* [Collection entries]
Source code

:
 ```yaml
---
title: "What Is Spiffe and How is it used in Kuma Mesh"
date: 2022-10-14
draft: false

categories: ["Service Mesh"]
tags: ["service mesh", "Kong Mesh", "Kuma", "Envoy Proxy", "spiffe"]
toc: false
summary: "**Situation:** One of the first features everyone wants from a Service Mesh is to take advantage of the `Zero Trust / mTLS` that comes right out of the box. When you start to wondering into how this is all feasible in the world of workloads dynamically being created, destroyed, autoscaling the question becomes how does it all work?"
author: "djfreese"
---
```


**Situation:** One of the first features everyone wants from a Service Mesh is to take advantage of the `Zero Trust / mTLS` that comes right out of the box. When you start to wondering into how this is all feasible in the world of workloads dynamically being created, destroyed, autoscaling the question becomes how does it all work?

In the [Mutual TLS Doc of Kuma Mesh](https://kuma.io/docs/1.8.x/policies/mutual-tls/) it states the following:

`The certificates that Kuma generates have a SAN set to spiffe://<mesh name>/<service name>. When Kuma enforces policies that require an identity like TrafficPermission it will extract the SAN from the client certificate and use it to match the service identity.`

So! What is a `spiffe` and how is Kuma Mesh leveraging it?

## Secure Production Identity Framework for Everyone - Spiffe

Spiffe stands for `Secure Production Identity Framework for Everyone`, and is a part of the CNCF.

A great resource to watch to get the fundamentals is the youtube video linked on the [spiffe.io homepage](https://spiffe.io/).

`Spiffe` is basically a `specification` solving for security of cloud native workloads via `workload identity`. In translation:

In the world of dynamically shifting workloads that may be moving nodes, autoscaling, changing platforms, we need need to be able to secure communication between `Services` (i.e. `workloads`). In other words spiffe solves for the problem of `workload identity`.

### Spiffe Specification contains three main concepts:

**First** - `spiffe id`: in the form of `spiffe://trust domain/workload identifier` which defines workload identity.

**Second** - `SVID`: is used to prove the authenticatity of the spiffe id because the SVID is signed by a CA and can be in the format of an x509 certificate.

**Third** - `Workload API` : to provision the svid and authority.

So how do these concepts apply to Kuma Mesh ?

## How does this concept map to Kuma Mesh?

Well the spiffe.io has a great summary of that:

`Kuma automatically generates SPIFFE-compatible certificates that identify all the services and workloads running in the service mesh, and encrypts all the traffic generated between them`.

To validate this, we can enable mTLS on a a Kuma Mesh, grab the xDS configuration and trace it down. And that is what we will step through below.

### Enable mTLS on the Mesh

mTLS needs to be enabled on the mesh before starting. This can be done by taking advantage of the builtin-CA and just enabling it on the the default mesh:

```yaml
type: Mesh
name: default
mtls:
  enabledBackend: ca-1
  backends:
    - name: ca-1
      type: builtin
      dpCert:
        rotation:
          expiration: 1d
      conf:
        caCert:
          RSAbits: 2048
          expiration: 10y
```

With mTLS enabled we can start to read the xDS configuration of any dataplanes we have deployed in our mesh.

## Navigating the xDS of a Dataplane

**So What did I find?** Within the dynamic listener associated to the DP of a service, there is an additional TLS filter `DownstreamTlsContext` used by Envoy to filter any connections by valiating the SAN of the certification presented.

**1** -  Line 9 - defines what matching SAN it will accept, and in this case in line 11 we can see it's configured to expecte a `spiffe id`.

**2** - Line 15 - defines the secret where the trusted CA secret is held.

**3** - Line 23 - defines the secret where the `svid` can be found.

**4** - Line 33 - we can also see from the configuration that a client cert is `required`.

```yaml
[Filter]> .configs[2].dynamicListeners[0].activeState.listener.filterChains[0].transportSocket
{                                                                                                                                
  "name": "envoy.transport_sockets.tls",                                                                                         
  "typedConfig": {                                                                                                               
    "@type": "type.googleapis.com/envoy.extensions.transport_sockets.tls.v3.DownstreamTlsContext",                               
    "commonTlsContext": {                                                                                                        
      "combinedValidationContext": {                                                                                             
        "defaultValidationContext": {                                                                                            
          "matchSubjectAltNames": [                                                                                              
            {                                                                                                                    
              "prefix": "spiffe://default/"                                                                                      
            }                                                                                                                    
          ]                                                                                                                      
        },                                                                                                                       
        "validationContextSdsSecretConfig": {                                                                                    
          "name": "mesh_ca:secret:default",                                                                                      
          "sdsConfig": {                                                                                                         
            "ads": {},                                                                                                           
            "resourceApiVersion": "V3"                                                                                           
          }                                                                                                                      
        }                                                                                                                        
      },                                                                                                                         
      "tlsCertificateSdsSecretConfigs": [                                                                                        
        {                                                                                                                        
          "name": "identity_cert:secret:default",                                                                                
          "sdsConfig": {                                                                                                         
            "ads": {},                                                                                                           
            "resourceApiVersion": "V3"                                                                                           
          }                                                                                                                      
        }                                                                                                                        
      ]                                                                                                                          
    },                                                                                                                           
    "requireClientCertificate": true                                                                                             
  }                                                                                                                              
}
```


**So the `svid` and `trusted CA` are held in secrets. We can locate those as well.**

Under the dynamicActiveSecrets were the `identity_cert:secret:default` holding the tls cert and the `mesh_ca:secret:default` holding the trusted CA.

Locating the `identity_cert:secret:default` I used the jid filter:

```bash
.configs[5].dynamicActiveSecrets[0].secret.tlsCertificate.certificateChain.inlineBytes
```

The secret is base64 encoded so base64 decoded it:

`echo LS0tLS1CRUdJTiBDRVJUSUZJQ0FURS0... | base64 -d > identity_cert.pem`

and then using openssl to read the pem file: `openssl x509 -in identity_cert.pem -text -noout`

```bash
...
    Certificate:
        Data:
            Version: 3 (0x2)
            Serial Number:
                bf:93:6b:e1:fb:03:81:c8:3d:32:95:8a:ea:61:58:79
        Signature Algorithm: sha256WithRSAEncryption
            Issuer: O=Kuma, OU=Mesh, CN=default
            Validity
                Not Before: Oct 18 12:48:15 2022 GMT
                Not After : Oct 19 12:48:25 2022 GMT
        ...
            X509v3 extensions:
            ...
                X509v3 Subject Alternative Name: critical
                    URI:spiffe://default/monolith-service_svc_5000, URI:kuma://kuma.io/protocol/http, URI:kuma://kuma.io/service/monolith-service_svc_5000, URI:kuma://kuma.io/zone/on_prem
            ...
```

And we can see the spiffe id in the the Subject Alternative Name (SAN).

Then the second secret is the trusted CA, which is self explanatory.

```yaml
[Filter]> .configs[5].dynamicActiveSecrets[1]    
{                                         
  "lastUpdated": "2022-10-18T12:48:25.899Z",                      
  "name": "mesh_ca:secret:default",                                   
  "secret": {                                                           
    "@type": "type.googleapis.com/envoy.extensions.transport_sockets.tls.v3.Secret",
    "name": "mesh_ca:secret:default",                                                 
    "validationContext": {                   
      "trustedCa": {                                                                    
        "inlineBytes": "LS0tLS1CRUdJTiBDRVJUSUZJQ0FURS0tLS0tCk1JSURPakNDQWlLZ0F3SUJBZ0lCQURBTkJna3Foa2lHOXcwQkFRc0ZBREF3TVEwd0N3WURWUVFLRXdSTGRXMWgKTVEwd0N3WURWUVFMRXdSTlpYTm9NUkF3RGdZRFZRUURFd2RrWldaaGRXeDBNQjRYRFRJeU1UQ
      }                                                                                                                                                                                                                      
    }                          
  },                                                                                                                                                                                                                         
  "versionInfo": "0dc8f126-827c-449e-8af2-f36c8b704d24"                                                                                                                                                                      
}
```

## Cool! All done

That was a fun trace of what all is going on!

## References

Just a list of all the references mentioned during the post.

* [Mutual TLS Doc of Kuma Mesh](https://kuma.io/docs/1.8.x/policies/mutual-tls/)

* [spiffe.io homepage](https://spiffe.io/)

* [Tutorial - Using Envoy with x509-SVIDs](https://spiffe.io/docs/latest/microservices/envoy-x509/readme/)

* [WHAT YOU ARE ASKED TO DO] Only an exact transcription of all the records above counts as an answer.

* [RESULT]
Source code

:
 ```yaml
---
title: "What Is Spiffe and How is it used in Kuma Mesh"
date: 2022-10-14
draft: false

categories: ["Service Mesh"]
tags: ["service mesh", "Kong Mesh", "Kuma", "Envoy Proxy", "spiffe"]
toc: false
summary: "**Situation:** One of the first features everyone wants from a Service Mesh is to take advantage of the `Zero Trust / mTLS` that comes right out of the box. When you start to wondering into how this is all feasible in the world of workloads dynamically being created, destroyed, autoscaling the question becomes how does it all work?"
author: "djfreese"
---
```


**Situation:** One of the first features everyone wants from a Service Mesh is to take advantage of the `Zero Trust / mTLS` that comes right out of the box. When you start to wondering into how this is all feasible in the world of workloads dynamically being created, destroyed, autoscaling the question becomes how does it all work?

In the [Mutual TLS Doc of Kuma Mesh](https://kuma.io/docs/1.8.x/policies/mutual-tls/) it states the following:

`The certificates that Kuma generates have a SAN set to spiffe://<mesh name>/<service name>. When Kuma enforces policies that require an identity like TrafficPermission it will extract the SAN from the client certificate and use it to match the service identity.`

So! What is a `spiffe` and how is Kuma Mesh leveraging it?

## Secure Production Identity Framework for Everyone - Spiffe

Spiffe stands for `Secure Production Identity Framework for Everyone`, and is a part of the CNCF.

A great resource to watch to get the fundamentals is the youtube video linked on the [spiffe.io homepage](https://spiffe.io/).

`Spiffe` is basically a `specification` solving for security of cloud native workloads via `workload identity`. In translation:

In the world of dynamically shifting workloads that may be moving nodes, autoscaling, changing platforms, we need need to be able to secure communication between `Services` (i.e. `workloads`). In other words spiffe solves for the problem of `workload identity`.

### Spiffe Specification contains three main concepts:

**First** - `spiffe id`: in the form of `spiffe://trust domain/workload identifier` which defines workload identity.

**Second** - `SVID`: is used to prove the authenticatity of the spiffe id because the SVID is signed by a CA and can be in the format of an x509 certificate.

**Third** - `Workload API` : to provision the svid and authority.

So how do these concepts apply to Kuma Mesh ?

## How does this concept map to Kuma Mesh?

Well the spiffe.io has a great summary of that:

`Kuma automatically generates SPIFFE-compatible certificates that identify all the services and workloads running in the service mesh, and encrypts all the traffic generated between them`.

To validate this, we can enable mTLS on a a Kuma Mesh, grab the xDS configuration and trace it down. And that is what we will step through below.

### Enable mTLS on the Mesh

mTLS needs to be enabled on the mesh before starting. This can be done by taking advantage of the builtin-CA and just enabling it on the the default mesh:

```yaml
type: Mesh
name: default
mtls:
  enabledBackend: ca-1
  backends:
    - name: ca-1
      type: builtin
      dpCert:
        rotation:
          expiration: 1d
      conf:
        caCert:
          RSAbits: 2048
          expiration: 10y
```

With mTLS enabled we can start to read the xDS configuration of any dataplanes we have deployed in our mesh.

## Navigating the xDS of a Dataplane

**So What did I find?** Within the dynamic listener associated to the DP of a service, there is an additional TLS filter `DownstreamTlsContext` used by Envoy to filter any connections by valiating the SAN of the certification presented.

**1** -  Line 9 - defines what matching SAN it will accept, and in this case in line 11 we can see it's configured to expecte a `spiffe id`.

**2** - Line 15 - defines the secret where the trusted CA secret is held.

**3** - Line 23 - defines the secret where the `svid` can be found.

**4** - Line 33 - we can also see from the configuration that a client cert is `required`.

```yaml
[Filter]> .configs[2].dynamicListeners[0].activeState.listener.filterChains[0].transportSocket
{                                                                                                                                
  "name": "envoy.transport_sockets.tls",                                                                                         
  "typedConfig": {                                                                                                               
    "@type": "type.googleapis.com/envoy.extensions.transport_sockets.tls.v3.DownstreamTlsContext",                               
    "commonTlsContext": {                                                                                                        
      "combinedValidationContext": {                                                                                             
        "defaultValidationContext": {                                                                                            
          "matchSubjectAltNames": [                                                                                              
            {                                                                                                                    
              "prefix": "spiffe://default/"                                                                                      
            }                                                                                                                    
          ]                                                                                                                      
        },                                                                                                                       
        "validationContextSdsSecretConfig": {                                                                                    
          "name": "mesh_ca:secret:default",                                                                                      
          "sdsConfig": {                                                                                                         
            "ads": {},                                                                                                           
            "resourceApiVersion": "V3"                                                                                           
          }                                                                                                                      
        }                                                                                                                        
      },                                                                                                                         
      "tlsCertificateSdsSecretConfigs": [                                                                                        
        {                                                                                                                        
          "name": "identity_cert:secret:default",                                                                                
          "sdsConfig": {                                                                                                         
            "ads": {},                                                                                                           
            "resourceApiVersion": "V3"                                                                                           
          }                                                                                                                      
        }                                                                                                                        
      ]                                                                                                                          
    },                                                                                                                           
    "requireClientCertificate": true                                                                                             
  }                                                                                                                              
}
```


**So the `svid` and `trusted CA` are held in secrets. We can locate those as well.**

Under the dynamicActiveSecrets were the `identity_cert:secret:default` holding the tls cert and the `mesh_ca:secret:default` holding the trusted CA.

Locating the `identity_cert:secret:default` I used the jid filter:

```bash
.configs[5].dynamicActiveSecrets[0].secret.tlsCertificate.certificateChain.inlineBytes
```

The secret is base64 encoded so base64 decoded it:

`echo LS0tLS1CRUdJTiBDRVJUSUZJQ0FURS0... | base64 -d > identity_cert.pem`

and then using openssl to read the pem file: `openssl x509 -in identity_cert.pem -text -noout`

```bash
...
    Certificate:
        Data:
            Version: 3 (0x2)
            Serial Number:
                bf:93:6b:e1:fb:03:81:c8:3d:32:95:8a:ea:61:58:79
        Signature Algorithm: sha256WithRSAEncryption
            Issuer: O=Kuma, OU=Mesh, CN=default
            Validity
                Not Before: Oct 18 12:48:15 2022 GMT
                Not After : Oct 19 12:48:25 2022 GMT
        ...
            X509v3 extensions:
            ...
                X509v3 Subject Alternative Name: critical
                    URI:spiffe://default/monolith-service_svc_5000, URI:kuma://kuma.io/protocol/http, URI:kuma://kuma.io/service/monolith-service_svc_5000, URI:kuma://kuma.io/zone/on_prem
            ...
```

And we can see the spiffe id in the the Subject Alternative Name (SAN).

Then the second secret is the trusted CA, which is self explanatory.

```yaml
[Filter]> .configs[5].dynamicActiveSecrets[1]    
{                                         
  "lastUpdated": "2022-10-18T12:48:25.899Z",                      
  "name": "mesh_ca:secret:default",                                   
  "secret": {                                                           
    "@type": "type.googleapis.com/envoy.extensions.transport_sockets.tls.v3.Secret",
    "name": "mesh_ca:secret:default",                                                 
    "validationContext": {                   
      "trustedCa": {                                                                    
        "inlineBytes": "LS0tLS1CRUdJTiBDRVJUSUZJQ0FURS0tLS0tCk1JSURPakNDQWlLZ0F3SUJBZ0lCQURBTkJna3Foa2lHOXcwQkFRc0ZBREF3TVEwd0N3WURWUVFLRXdSTGRXMWgKTVEwd0N3WURWUVFMRXdSTlpYTm9NUkF3RGdZRFZRUURFd2RrWldaaGRXeDBNQjRYRFRJeU1UQ
      }                                                                                                                                                                                                                      
    }                          
  },                                                                                                                                                                                                                         
  "versionInfo": "0dc8f126-827c-449e-8af2-f36c8b704d24"                                                                                                                                                                      
}
```

## Cool! All done

That was a fun trace of what all is going on!

## References

Just a list of all the references mentioned during the post.

* [Mutual TLS Doc of Kuma Mesh](https://kuma.io/docs/1.8.x/policies/mutual-tls/)

* [spiffe.io homepage](https://spiffe.io/)

* [Tutorial - Using Envoy with x509-SVIDs](https://spiffe.io/docs/latest/microservices/envoy-x509/readme/)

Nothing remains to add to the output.